On July 8, 2010, it became official that NBA players and gold medal-winning Beijing Olympic teammates James, Wade, and Bosh would be joining the Heat. The Heat completed sign-and-trade deals, sending a total of four future first-round and two-second-round picks to the Cavaliers and Raptors for James and Bosh (both signing six-year, $110.1 million contracts). Wade re-signed with the Heat for $107.59 million for six years. All three have early-termination clauses in their contracts, allowing them to become free agents again in four years, in the summer of 2014. The final year on all three deals, for 2015–16, is a player option. The three made their debut at the 2010 Summer Heat Welcome Party at the American Airlines Arena on July 9, where they were introduced as The Three Kings by Heat play-by-play announcer and event co-host Eric Reid. Howard Beck of The New York Times described the national fan reaction to the party: "Everyone saw something: greatness, arrogance, self-indulgence, boldness, cowardice, pride, friendship, collusion, joy, cynicism, heroes, mercenaries."

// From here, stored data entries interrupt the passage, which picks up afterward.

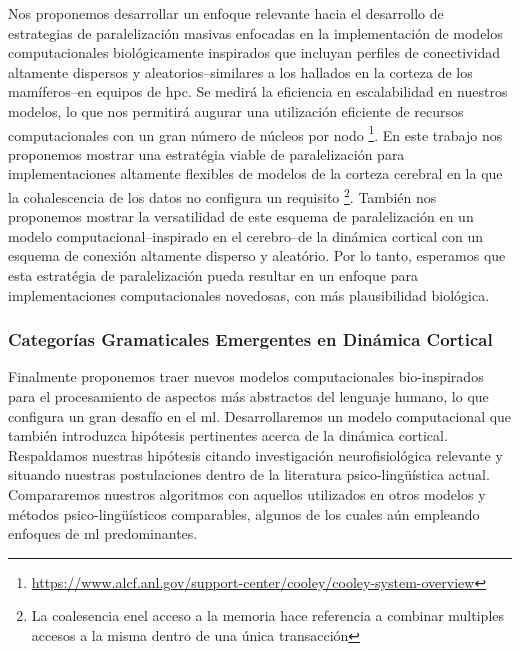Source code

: Nos proponemos desarrollar un enfoque relevante hacia el desarrollo de estrategias de paralelización masivas enfocadas en la implementación de modelos computacionales biológicamente inspirados que incluyan perfiles de conectividad altamente dispersos y aleatorios--similares a los hallados en la corteza de los mamíferos--en equipos de \gls{hpc}.
Se medirá la eficiencia en escalabilidad en nuestros modelos, lo que nos permitirá augurar una utilización eficiente de recursos computacionales con un gran número de núcleos por nodo \footnote{\url{https://www.alcf.anl.gov/support-center/cooley/cooley-system-overview}}.
En este trabajo nos proponemos mostrar una estratégia viable de paralelización para implementaciones altamente flexibles de modelos de la corteza cerebral en la que la cohalescencia de los datos no configura un requisito \footnote{La coalesencia enel acceso a la memoria hace referencia a combinar multiples accesos a la misma dentro de una única transacción}.
También nos proponemos mostrar la versatilidad de este esquema de paralelización en un modelo computacional--inspirado en el cerebro--de la dinámica cortical con un esquema de conexión altamente disperso y aleatório.
Por lo tanto, esperamos que esta estratégia de paralelización pueda resultar en un enfoque para implementaciones computacionales novedosas, con más plausibilidad biológica.




\subsubsection{Categorías Gramaticales Emergentes en Dinámica Cortical}

Finalmente proponemos traer nuevos modelos computacionales bio-inspirados para el procesamiento de aspectos más abstractos del lenguaje humano,
lo que configura un gran desafío en el \gls{ml}.
Desarrollaremos un modelo computacional que también introduzca hipótesis pertinentes acerca de la dinámica cortical.
Respaldamos nuestras hipótesis citando investigación neurofisiológica relevante y situando nuestras postulaciones dentro de la literatura psico-lingüística actual.
Compararemos nuestros algoritmos con aquellos utilizados en otros modelos y métodos psico-lingüísticos comparables, algunos de los cuales aún empleando enfoques de \gls{ml} predominantes. 

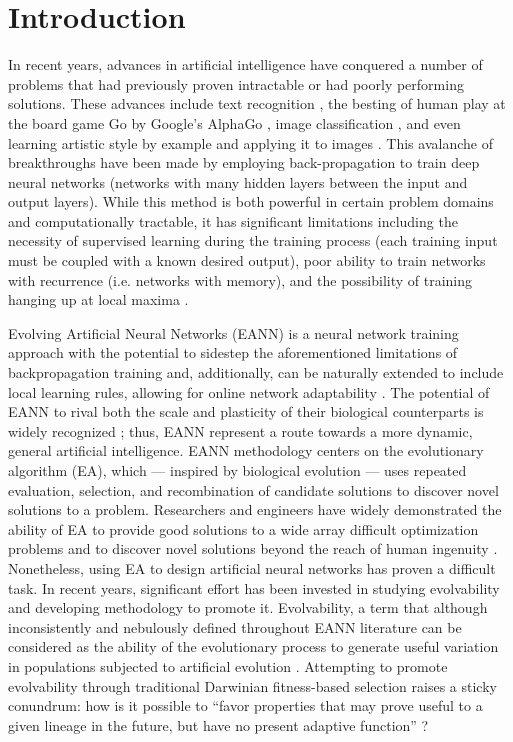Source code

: \section{Introduction}
In recent years, advances in artificial intelligence have conquered a number of problems that had previously proven intractable or had poorly performing solutions. These advances include text recognition \cite{GuRecentNetworks}, the besting of human play at the board game Go by Google's AlphaGo \cite{Silver2016MasteringSearch}, image classification \cite{GuRecentNetworks}, and even learning artistic style by example and applying it to images \cite{Gatys2015AStyle}. This avalanche of breakthroughs have been made by employing back-propagation to train deep neural networks (networks with many hidden layers between the input and output layers). While this method is both powerful in certain problem domains and computationally tractable, it has significant limitations including the necessity of supervised learning during the training process (each training input must be coupled with a known desired output), poor ability to train networks with recurrence (i.e. networks with memory), and the possibility of training hanging up at local maxima \cite[pg 312, 364]{Downing2015IntelligenceSystems}. 

Evolving Artificial Neural Networks (EANN) is a neural network training approach with the potential to sidestep the aforementioned limitations of backpropagation training and, additionally, can be naturally extended to include local learning rules, allowing for online network adaptability \cite{Tonelli2013OnNetworks}. The potential of EANN to rival both the scale and plasticity of their biological counterparts is widely recognized \cite{Tonelli2013OnNetworks}; thus, EANN represent a route towards a more dynamic, general artificial intelligence. EANN methodology centers on the evolutionary algorithm (EA), which --- inspired by biological evolution --- uses repeated evaluation, selection, and recombination of candidate solutions to discover novel solutions to a problem. Researchers and engineers have widely demonstrated the ability of EA to provide good solutions to a wide array difficult optimization problems and to discover novel solutions beyond the reach of human ingenuity \cite{Poli2008AProgramming}. Nonetheless, using EA to design artificial neural networks has proven a difficult task. In recent years, significant effort has been invested in studying evolvability and developing methodology to promote it. Evolvability, a term that although inconsistently and nebulously defined throughout EANN literature \cite{Richter2015EvolvabilitySurvey} can be considered as the ability of the evolutionary process to generate useful variation in populations subjected to artificial evolution \cite{Richter2015EvolvabilitySurvey,Reisinger2005TowardsEvolvability, Wilder2015ReconcilingEvolvability}. Attempting to promote evolvability through traditional Darwinian fitness-based selection raises a sticky conundrum: how is it possible to ``favor properties that may prove useful to a given lineage in the future, but have no present adaptive function'' \cite{Pigliucci2008IsEvolvable}? 

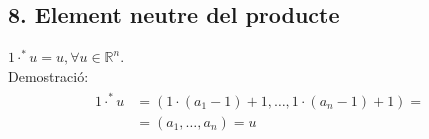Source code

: \documentclass[a4paper, 9pt]{article}
\begin{document}
    \subsection*{8. Element neutre del producte}
        ${1\cdot^*u = u, \forall u \in \mathbb{R}^n}$.\\
        Demostraci\'o:
        \begin{align*}
            \begin{aligned}
                1\cdot^*u &= (1\cdot(a_1-1)+1,\dots,1\cdot(a_n-1)+1) =\\
                          &= (a_1,\dots,a_n) = u
            \end{aligned}
        \end{align*}
\end{document}
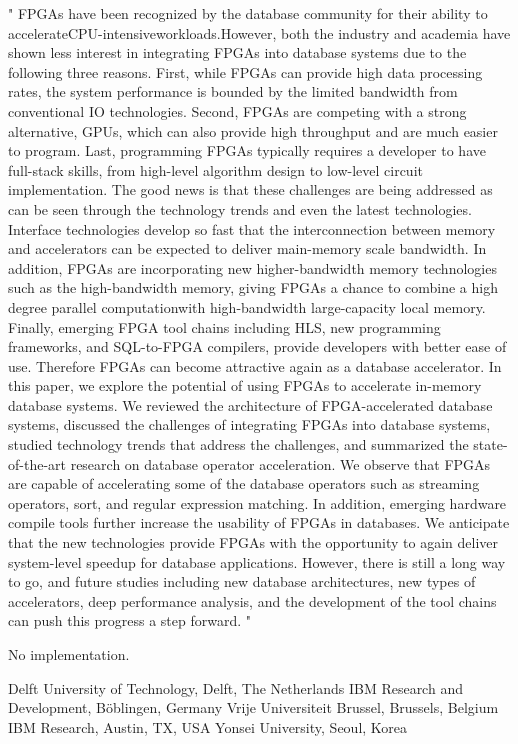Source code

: "
FPGAs have been recognized by the database community
for their ability to accelerateCPU-intensiveworkloads.However,
both the industry and academia have shown less interest
in integrating FPGAs into database systems due to the following
three reasons. First, while FPGAs can provide high data
processing rates, the system performance is bounded by the
limited bandwidth from conventional IO technologies. Second,
FPGAs are competing with a strong alternative, GPUs,
which can also provide high throughput and are much easier
to program. Last, programming FPGAs typically requires a
developer to have full-stack skills, from high-level algorithm
design to low-level circuit implementation.
The good news is that these challenges are being addressed
as can be seen through the technology trends and even the
latest technologies. Interface technologies develop so fast
that the interconnection between memory and accelerators
can be expected to deliver main-memory scale bandwidth.
In addition, FPGAs are incorporating new higher-bandwidth
memory technologies such as the high-bandwidth memory,
giving FPGAs a chance to combine a high degree parallel
computationwith high-bandwidth large-capacity local memory.
Finally, emerging FPGA tool chains including HLS,
new programming frameworks, and SQL-to-FPGA compilers,
provide developers with better ease of use. Therefore
FPGAs can become attractive again as a database accelerator.
In this paper, we explore the potential of using FPGAs
to accelerate in-memory database systems. We reviewed
the architecture of FPGA-accelerated database systems, discussed
the challenges of integrating FPGAs into database
systems, studied technology trends that address the challenges,
and summarized the state-of-the-art research on
database operator acceleration. We observe that FPGAs are
capable of accelerating some of the database operators such
as streaming operators, sort, and regular expression matching.
In addition, emerging hardware compile tools further
increase the usability of FPGAs in databases. We anticipate
that the new technologies provide FPGAs with the opportunity
to again deliver system-level speedup for database
applications. However, there is still a long way to go, and
future studies including new database architectures, new
types of accelerators, deep performance analysis, and the
development of the tool chains can push this progress a step
forward.
"

No implementation.

Delft University of Technology, Delft, The Netherlands
IBM Research and Development, Böblingen, Germany
Vrije Universiteit Brussel, Brussels, Belgium
IBM Research, Austin, TX, USA
Yonsei University, Seoul, Korea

By taking less than maximum salaries, Wade, James and Bosh opened the door for the Heat to further continue its roster makeover with the re-signing of Udonis Haslem and signing of veteran swingman and teammate of Haslem at the University of Florida, Mike Miller, for dual five-year deals worth a combined $45 million. In order to fill the voids at forward and center, the Heat signed James's former teammate in Cleveland, Zydrunas Ilgauskas, to a two-year deal for the veteran's minimum at $2.8 million, re-signed Joel Anthony, and signed power forward Juwan Howard. In the guard department, the Miami Heat re-signed guard Carlos Arroyo and signed former Celtics player Eddie House to a two-year contract for the veteran's minimum of $2.8 million. Rookies Dexter Pittman and Da'Sean Butler, along with NBA Summer League standouts Patrick Beverley and Kenny Hasbrouck, also signed contracts.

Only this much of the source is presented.